PrioritizedSplitRunner在从MultiLevelSplitQueue#take中被取出时,会首先判断一下自己的Priority和TaskHandle的Priority是否一致,如果不一致,说明该TaskHandle累计的运行时间已经导致其升级到其它level了,其关联的所有PrioritizedSplitRunner也应该升级,此时将这个出队的PrioritizedSplitRunner重新放入队列,另外选取一个PrioritizedSplitRunner。

PrioritizedSplitRunner

MultilevelSplitQueue的调度单位,与一个TaskHandle关联,维护了一个Priority对象用于计算调度优先级。

核心方法是process,我们只需要关注

12行,processFor消耗一个时间片

18行,进行完一次processFor之后根据调度时间更新优先级

public ListenableFuture process()
{
    try {
        long startNanos = ticker.read();
        start.compareAndSet(0, startNanos);
        lastReady.compareAndSet(0, startNanos);
        processCalls.incrementAndGet();

        waitNanos.getAndAdd(startNanos - lastReady.get());

        CpuTimer timer = new CpuTimer();
        ListenableFuture blocked = split.processFor(SPLIT_RUN_QUANTA);
        CpuTimer.CpuDuration elapsed = timer.elapsedTime();

        long quantaScheduledNanos = ticker.read() - startNanos;
        scheduledNanos.addAndGet(quantaScheduledNanos);

        priority.set(taskHandle.addScheduledNanos(quantaScheduledNanos));
        lastRun.set(ticker.read());

        if (blocked == NOT_BLOCKED) {
            unblockedQuantaWallTime.add(elapsed.getWall());
        }
        else {
            blockedQuantaWallTime.add(elapsed.getWall());
        }

        long quantaCpuNanos = elapsed.getCpu().roundTo(NANOSECONDS);
        cpuTimeNanos.addAndGet(quantaCpuNanos);

        globalCpuTimeMicros.update(quantaCpuNanos / 1000);
        globalScheduledTimeMicros.update(quantaScheduledNanos / 1000);

        return blocked;
    }
    catch (Throwable e) {
        finishedFuture.setException(e);
        throw e;
    }
}

MultiLevelSplitQueue

核心成员变量

levelWaitingSplits : 一个size为5的优先队列的2维数组。共5个level,每次take时,通过比对每一level已经消耗的时间,选取一个level,从该level里选取优先级最高的PrioritizedSplitRunner。

levelSchedueTime:一个size为5的调度时间累加器,表示当前level的已用掉的调度时间。PrioritizedSplitRunner在执行完任务的process之后会增加当前level的调度时间。
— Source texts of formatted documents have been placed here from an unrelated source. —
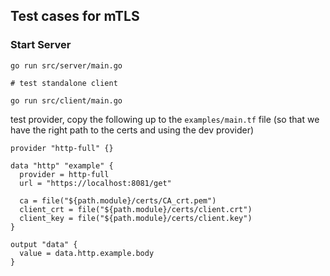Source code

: ## Test cases for mTLS


### Start Server

```
go run src/server/main.go
```

```
# test standalone client

go run src/client/main.go
```

test provider, copy the following up to the `examples/main.tf` file (so that we have the right path to the certs and using the dev provider)

```hcl
provider "http-full" {}

data "http" "example" {
  provider = http-full
  url = "https://localhost:8081/get"

  ca = file("${path.module}/certs/CA_crt.pem")
  client_crt = file("${path.module}/certs/client.crt")
  client_key = file("${path.module}/certs/client.key")  
}

output "data" {
  value = data.http.example.body
}
```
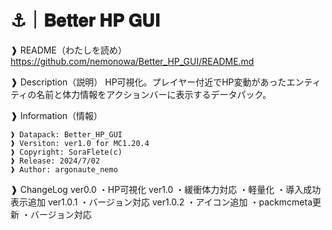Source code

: # ⚓｜𝐁𝐞𝐭𝐭𝐞𝐫 𝐇𝐏 𝐆𝐔𝐈
❱ README（わたしを読め）
https://github.com/nemonowa/Better_HP_GUI/README.md

❱ Description（説明）
HP可視化。プレイヤー付近でHP変動があったエンティティの名前と体力情報をアクションバーに表示するデータパック。

❱ Information（情報）
```
❱ Datapack: Better_HP_GUI
❱ Versiton: ver1.0 for MC1.20.4
❱ Copyright: SoraFlete(c)
❱ Release: 2024/7/02
❱ Author: argonaute_nemo
```

❱ ChangeLog
ver0.0
・HP可視化
ver1.0
・緩衝体力対応
・軽量化
・導入成功表示追加
ver1.0.1
・バージョン対応
ver1.0.2
・アイコン追加
・packmcmeta更新
・バージョン対応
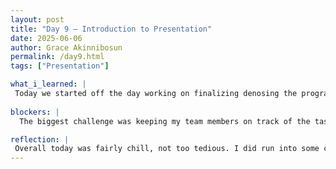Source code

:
 ```yaml
---
layout: post
title: "Day 9 – Introduction to Presentation"
date: 2025-06-06
author: Grace Akinnibosun
permalink: /day9.html
tags: ["Presentation"]

what_i_learned: |
 Today we started off the day working on finalizing denosing the program on Google collab. Next we followed up with working as a group for the first presentation. We all collectively gathered information regarding what we went through this week, and last week. And what we plan to accomplish in the upcoming week. After, we recorded our group presentation and discussed the importance of the work we are doing in our project. 
  
blockers: |
  The biggest challenge was keeping my team members on track of the task. Sometimes I found them being distracted. But with extra encouragement we were able to focus and get back on track.

reflection: |
 Overall today was fairly chill, not too tedious. I did run into some challenges or blockers as you must say within my group.   I enjoyed this week, my team were very helpful. And whenever I need help I am able to ask them for help. It is nice knowing that I have relaible group memebers. I like the fact that we are on campus, and we can explore within other groups to see what they are working on.
---
```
这部分的数据主要用于在poll取PrioritizedSplitRunner数据的时候计算具体从哪个level的队列里面拿。

levelTimeMultiplier:这个字段用于设置不同level之间的cpu时间分配。测试里用的是2,也就是level0-4时间占比为16:8:4:2:1

levelMinPriority:是一个size为5的优先级分数数组,表明当前level的最小的优先级分数,每次从队里成功take出数据之后会更新这个当前level的优先级分数。

LEVEL_THRESHOLD_SECONDS:每个level的阈值,比如LEVEL_THRESHOLD_SECONDS[1] = 1s,也就是说累计运行时间超过1s的任务会被放到level1。

LEVEL_CONTRIBUTION_CAP:一个保护性的值,一次process被计算的上限时间,避免某些任务因为特殊情况被计算了太多值。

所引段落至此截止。